I'm serious dude, you have to go to war. The exterminator ain't gonna help, but he'll take your money.
I got pissed when I started getting bit at night by mites. Turns out, rodents have these tiny mites that are attracted by carbon dioxide. So when I would go to bed with my door closed, they would sense the CO2 I was exahaling and come and bite the shit out of me. Itched like hell too.
You have to set traps every night and check them every morning. It's the only way. I was so pissed at them that I got a little obsessed. But they're all dead now, buwahahahahahahahaha!!!!:FIREdevil
I would start a photoshop thread or make up a bunch of stickers.
I had a rat problem at my old house and bought an electronic trap. It's basically a tunnel that the rat must go through to get the bait at the far end. To get the bait the rat has to touch an electrified plate and that zaps him. The thing worked like a charm. I was basically zapping a new rat each night. I wouldn't mind using Victor mouse traps on tiny mice, but the idea of finding a large rat dead in a Victor rat trap just wasn't appealing. With the elctronic trap a little red light goes on when a rat is caught and you just go dump the dead rat into the trash and rebait.
^ we built something like one of those too using some spare metal grating and my friends tazer
it was rad
all this war talk reminds me of fighting an ant infestation with some highly potent gel poison that you have to mail order
all these memories make me now wonder how i ever did well in school
hehe
handcuff the little fuckers and shoot them in the back.
i knew pech would somehow get a taser in to the discussion...:D
I'd ather have my kids get their finger stuck in a sticky trap than a snap one. Fuck the mice - they are in my home so they must die. Glue trap with a piece of Chocolate in the middle - sometimes I catch two at a time and throw their squealing asses right into the Trashcan.
Cat's not an option, since I'm allergic to them.
Sheesh - keep it up and you'll be out crying about the poor rocks and trees.
Tipp hates meeces to pieces.
Thufferin' Thuccotash!
I used to know these two guys that went camping at the same spot for a few years MAINLY because there were mice at that spot.
They would sit there all damn night long drinking beer and holding thier pellet guns looking for a chance to plunk one.
later one of them might have thrown a co2 cartridge into the fire ruining the adventure for time immortal. (but causing one kick ass 'explosion)

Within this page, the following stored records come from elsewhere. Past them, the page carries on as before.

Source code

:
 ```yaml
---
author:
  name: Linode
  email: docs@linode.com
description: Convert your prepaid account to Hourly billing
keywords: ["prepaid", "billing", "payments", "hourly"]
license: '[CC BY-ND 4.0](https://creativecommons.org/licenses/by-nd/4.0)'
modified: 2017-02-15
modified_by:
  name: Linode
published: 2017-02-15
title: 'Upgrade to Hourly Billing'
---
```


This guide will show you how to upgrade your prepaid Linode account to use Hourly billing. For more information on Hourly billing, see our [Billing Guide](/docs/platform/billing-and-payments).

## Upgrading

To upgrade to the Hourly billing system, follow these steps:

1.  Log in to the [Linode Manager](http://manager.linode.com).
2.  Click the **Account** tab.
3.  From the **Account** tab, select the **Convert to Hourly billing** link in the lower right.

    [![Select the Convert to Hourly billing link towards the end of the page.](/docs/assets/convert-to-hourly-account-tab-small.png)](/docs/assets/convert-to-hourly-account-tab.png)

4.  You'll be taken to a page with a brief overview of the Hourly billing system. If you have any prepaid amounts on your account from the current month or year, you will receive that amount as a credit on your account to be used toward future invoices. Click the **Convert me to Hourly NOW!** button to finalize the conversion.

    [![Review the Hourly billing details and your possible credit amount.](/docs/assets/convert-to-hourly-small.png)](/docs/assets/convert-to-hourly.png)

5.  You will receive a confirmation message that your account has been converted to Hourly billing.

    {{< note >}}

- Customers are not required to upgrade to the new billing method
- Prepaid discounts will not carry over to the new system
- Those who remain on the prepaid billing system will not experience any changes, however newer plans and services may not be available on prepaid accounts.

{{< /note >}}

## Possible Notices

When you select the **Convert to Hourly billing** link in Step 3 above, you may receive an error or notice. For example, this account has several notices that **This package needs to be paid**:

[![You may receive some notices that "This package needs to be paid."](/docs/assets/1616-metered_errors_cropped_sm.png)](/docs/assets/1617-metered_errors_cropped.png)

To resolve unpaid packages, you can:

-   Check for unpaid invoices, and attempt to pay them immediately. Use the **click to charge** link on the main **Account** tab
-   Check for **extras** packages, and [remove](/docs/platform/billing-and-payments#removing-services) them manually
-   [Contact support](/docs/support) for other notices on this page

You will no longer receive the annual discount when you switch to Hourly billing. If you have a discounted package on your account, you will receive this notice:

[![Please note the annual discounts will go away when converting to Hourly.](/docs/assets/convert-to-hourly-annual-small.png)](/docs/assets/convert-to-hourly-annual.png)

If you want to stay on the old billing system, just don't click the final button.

i can just now hear the mice's reaction to this thread
"Dude. I just slayed the work bathroom so hard"
:p
1) Seal all external easy access
2) Set traps wherever droppings are found. Use the snap traps. I used the sticky traps for a while and they worked, but for some reason a few pesky mice were able to figure out how to extricate themselves, besides you have to engage in the unpleasant task of drowning the mice with the sticky traps.
A cat is the fucking answer, no spoiled pet shop one either. A nice friendly stray from the humane society is the way to go.
When we moved into our house we had a small mouse problem, our+ very friendly cat took care of it in roughly a week. He never ate them just killed them for sport I guess.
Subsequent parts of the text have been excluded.